Vorsichtig stakst Cyrull die abschüssige Böschung entlang bis dorthin, wo der Westerbecker Graben in die Düsterdieker Aa mündet. „Ab hier funktioniert alles gut“, ruft er, deutet in Richtung Mettingen und beobachtet, wie das Wasser im gräsernen Bett des Vorfluters vor sich hin dümpelt: Vor rund 15 Jahren ist die Aa auf einer Länge von zwei Kilometern ausgebaut und ihre Sohle verbreitert worden. „Genau hier haben wir Dutzende Male zusammen gestanden und miteinander verhandelt“, berichtet Cyrull und schnauft bei der Erinnerung an die vielen Treffen tief durch.

‚Wir‘ – das steht vor allem für die Vertreter des Unterhaltungsverbands, der Landwirtschaft und des Naturschutzes. Unterschiedliche Ziele. Unterschiedliche Herangehensweisen. Jede Menge Konfliktpotenzial. „Aber an dieser Stelle kann man sehen, dass die ganze Diskutiererei schließlich auch zu etwas Gutem geführt hat“, bilanziert Cyrull und sieht erleichtert aus: „Hier befindet sich also mit Fug und Recht mein Lieblingsplatz.“

Auf der anderen Seite der kleinen Brücke in Richtung Seeste verläuft die Düsterdieker Aa allerdings noch immer ziemlich eingeengt zwischen den Feldern hindurch. Eben genau so, wie das künstliche Gewässer Mitte des vergangenen Jahrhunderts im Zuge der Flurbereinigung – als der Umweltschutz noch keine nennenswerte Rolle spielte – angelegt worden ist.

„Man muss einfach sagen“, schüttelt Heinz Cyrull den Kopf, „dass die Düsterdieker Aa damals viel zu klein dimensioniert worden ist. Darum haben wir heute diese Probleme.“ Sprich: Tritt die Aa über die Ufer, überfluten nicht nur die landeseigenen Feuchtwiesen im Naturschutzgebiet, sondern auch die durchaus intensiv bewirtschafteten Flächen der Landwirte. „Passiert das im Sommer, ist ein Großteil der Grasernte schnell dahin“, gibt der Landwirt zu bedenken.

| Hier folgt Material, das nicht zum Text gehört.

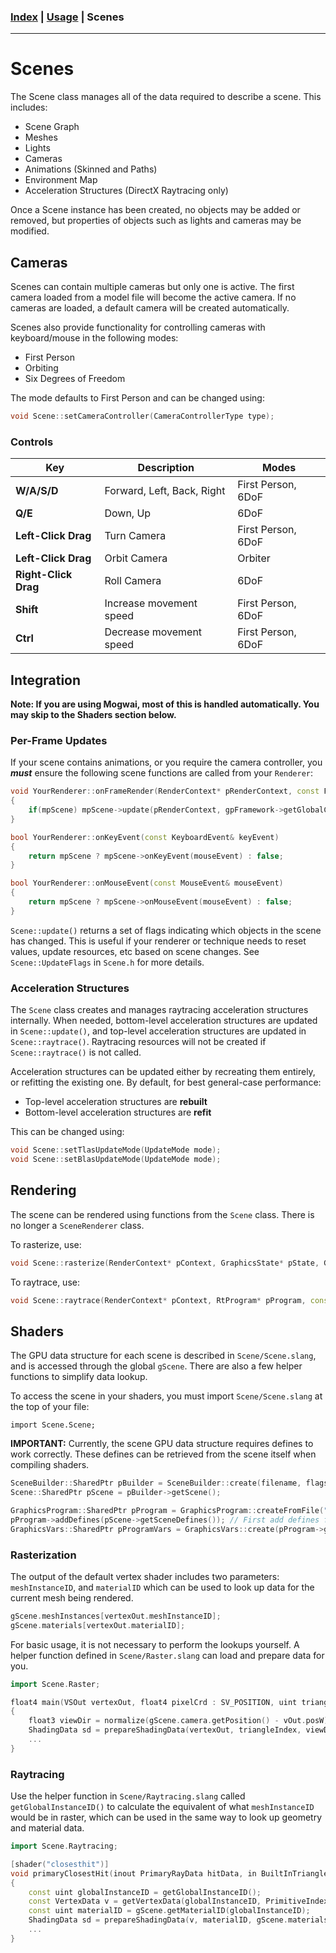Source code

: ### [Index](../index.md) | [Usage](./index.md) | Scenes

--------

# Scenes

The Scene class manages all of the data required to describe a scene. This includes:
- Scene Graph
- Meshes
- Lights
- Cameras
- Animations (Skinned and Paths)
- Environment Map
- Acceleration Structures (DirectX Raytracing only)

Once a Scene instance has been created, no objects may be added or removed, but properties of objects such as lights and cameras may be modified.

## Cameras

Scenes can contain multiple cameras but only one is active. The first camera loaded from a model file will become the active camera. If no cameras are loaded, a default camera will be created automatically.

Scenes also provide functionality for controlling cameras with keyboard/mouse in the following modes:
- First Person
- Orbiting
- Six Degrees of Freedom

The mode defaults to First Person and can be changed using:
```c++
void Scene::setCameraController(CameraControllerType type);
```

### Controls

| Key | Description | Modes |
| --- |-------------|-------|
| **W/A/S/D** | Forward, Left, Back, Right | First Person, 6DoF |
| **Q/E** | Down, Up | 6DoF |
| **Left-Click Drag** | Turn Camera | First Person, 6DoF |
| **Left-Click Drag** | Orbit Camera | Orbiter |
| **Right-Click Drag** | Roll Camera | 6DoF |
| **Shift** | Increase movement speed | First Person, 6DoF |
| **Ctrl** | Decrease movement speed | First Person, 6DoF |


## Integration

**Note: If you are using Mogwai, most of this is handled automatically. You may skip to the Shaders section below.**

### Per-Frame Updates

If your scene contains animations, or you require the camera controller, you ***must*** ensure the following scene functions are called from your `Renderer`:
```c++
void YourRenderer::onFrameRender(RenderContext* pRenderContext, const Fbo::SharedPtr& pTargetFbo)
{
    if(mpScene) mpScene->update(pRenderContext, gpFramework->getGlobalClock().now());
}

bool YourRenderer::onKeyEvent(const KeyboardEvent& keyEvent)
{
    return mpScene ? mpScene->onKeyEvent(mouseEvent) : false;
}

bool YourRenderer::onMouseEvent(const MouseEvent& mouseEvent)
{
    return mpScene ? mpScene->onMouseEvent(mouseEvent) : false;
}
```

`Scene::update()` returns a set of flags indicating which objects in the scene has changed. This is useful if your renderer or technique needs to reset values, update resources, etc based on scene changes. See `Scene::UpdateFlags` in `Scene.h` for more details.

### Acceleration Structures

The `Scene` class creates and manages raytracing acceleration structures internally. When needed, bottom-level acceleration structures are updated in `Scene::update()`, and top-level acceleration structures are updated in `Scene::raytrace()`. Raytracing resources will not be created if `Scene::raytrace()` is not called.

Acceleration structures can be updated either by recreating them entirely, or refitting the existing one. By default, for best general-case performance:
- Top-level acceleration structures are **rebuilt**
- Bottom-level acceleration structures are **refit**

This can be changed using:
```c++
void Scene::setTlasUpdateMode(UpdateMode mode);
void Scene::setBlasUpdateMode(UpdateMode mode);
```

## Rendering

The scene can be rendered using functions from the `Scene` class. There is no longer a `SceneRenderer` class.

To rasterize, use:
```c++
void Scene::rasterize(RenderContext* pContext, GraphicsState* pState, GraphicsVars* pVars, RenderFlags flags = RenderFlags::None);
```

To raytrace, use:
```c++
void Scene::raytrace(RenderContext* pContext, RtProgram* pProgram, const std::shared_ptr<RtProgramVars>& pVars, uint3 dispatchDims);
```

## Shaders

The GPU data structure for each scene is described in `Scene/Scene.slang`, and is accessed through the global `gScene`. There are also a few helper functions to simplify data lookup.

To access the scene in your shaders, you must import `Scene/Scene.slang` at the top of your file:
```
import Scene.Scene;
```

**IMPORTANT:** Currently, the scene GPU data structure requires defines to work correctly. These defines can be retrieved from the scene itself when compiling shaders.
```c++
SceneBuilder::SharedPtr pBuilder = SceneBuilder::create(filename, flags);
Scene::SharedPtr pScene = pBuilder->getScene();

GraphicsProgram::SharedPtr pProgram = GraphicsProgram::createFromFile("pixel_shader.slang", "", "main");
pProgram->addDefines(pScene->getSceneDefines()); // First add defines from the scene
GraphicsVars::SharedPtr pProgramVars = GraphicsVars::create(pProgram->getReflector()); // Then use
```

### Rasterization

The output of the default vertex shader includes two parameters: `meshInstanceID`, and `materialID` which can be used to look up data for the current mesh being rendered.
```c++
gScene.meshInstances[vertexOut.meshInstanceID];
gScene.materials[vertexOut.materialID];
```

For basic usage, it is not necessary to perform the lookups yourself. A helper function defined in `Scene/Raster.slang` can load and prepare data for you.

```c++
import Scene.Raster;

float4 main(VSOut vertexOut, float4 pixelCrd : SV_POSITION, uint triangleIndex : SV_PrimitiveID) : SV_TARGET
{
    float3 viewDir = normalize(gScene.camera.getPosition() - vOut.posW);
    ShadingData sd = prepareShadingData(vertexOut, triangleIndex, viewDir);
    ...
}
```

### Raytracing

Use the helper function in `Scene/Raytracing.slang` called `getGlobalInstanceID()` to calculate the equivalent of what `meshInstanceID` would be in raster, which can be used in the same way to look up geometry and material data.

```c++
import Scene.Raytracing;

[shader("closesthit")]
void primaryClosestHit(inout PrimaryRayData hitData, in BuiltInTriangleIntersectionAttributes attribs)
{
    const uint globalInstanceID = getGlobalInstanceID();
    const VertexData v = getVertexData(globalInstanceID, PrimitiveIndex(), attribs);
    const uint materialID = gScene.getMaterialID(globalInstanceID);
    ShadingData sd = prepareShadingData(v, materialID, gScene.materials[materialID], gScene.materialResources[materialID], -WorldRayDirection(), 0);
    ...
}
```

Zweimal, wegen der milden Witterung in letzter Zeit oft sogar dreimal im Jahr, mähen die Mitarbeiter vom Unterhaltungsverband das verzweigte Netz ihrer Entwässerungsgräben. „Wir sind dafür verantwortlich, dass das Wasser im Vorfluter ungehindert ablaufen kann“, betont Cyrull. „Und diese Aufgabe nehmen wir sehr ernst.“

Doch von woher stammt das ganze Wasser, das sich da durch die gut zehn Kilometer lange Düsterdieker Aa zwängt ? „Das meiste kommt aus den versiegelten Flächen des Ortskerns“, erklärt der Seester Landwirt. „Alles Regenwasser, was auf die Parkplätze vor den großen Einkaufsmärkten fällt, aus den Siedlungen, aber auch über die Regenrückhaltebecken – das alles fließt in die Düsterdieker Aa.“

Und mit jedem neuen Baugebiet schreite die Versiegelung weiter voran. Ein zusätzliches Problem: „Das Gefälle unserer Aa liegt im Promillebereich – es dauert also ohnehin lange, bis sie das Wasser weiter zur Mettinger Aa transportiert hat.“ Von dort aus fließt es in die Recker Aa und schließlich in die Ems.

Cyrull friemelt ein Foto aus seiner Jackentasche: Nein, kein Wattenmeer zwischen Ebbe und Flut– auch wenn es so aussieht. Das Bild zeigt „Land unter“ in der Düsterdieker Niederung am vergangenen Weihnachten nach zwei Tagen Dauerregen über Westerkappeln. Der 64-Jährige seufzt.

Die Aufnahme will er beim nächsten Treffen im Rathaus am 12. Februar 2015 den Leuten zeigen, die für die Umsetzung der EU-Wasserrahmenrichtlinie (WRRL) zuständig sind. Darin wird unter anderem eine naturnahe Bewirtschaftung der Düsterdieker Aa angestrebt: Die Böschung des ohnehin schon träge fließenden Gewässers nur noch einmal im Jahr mähen ? „Da haben wir erhebliche Bedenken“, sagt Heinz Cyrull.

Er und seine Mitstreiter wollen den Planern stattdessen etwas anderes vorschlagen: Sie finden es sinnvoller, den Uferbereich der Düsterdieker Aa an einigen Stellen zu großflächigen Auen aufzuweiten, in denen sich das Wasser ungehemmt ausbreiten und die Natur ungestört entwickeln kann.

Ein letzter Blick über seinen Graben, dann kraxelt Heinz Cyrull den sanften Hang an der Seite des Gewässers wieder hinauf. „Mit der Umsetzung der WRRL sind wir weiter auf dem Weg“, sinniert er. Es dürften also wohl wieder einige wortreiche Diskussionen anstehen – hier, an der Böschung seines Lieblingsplatzes.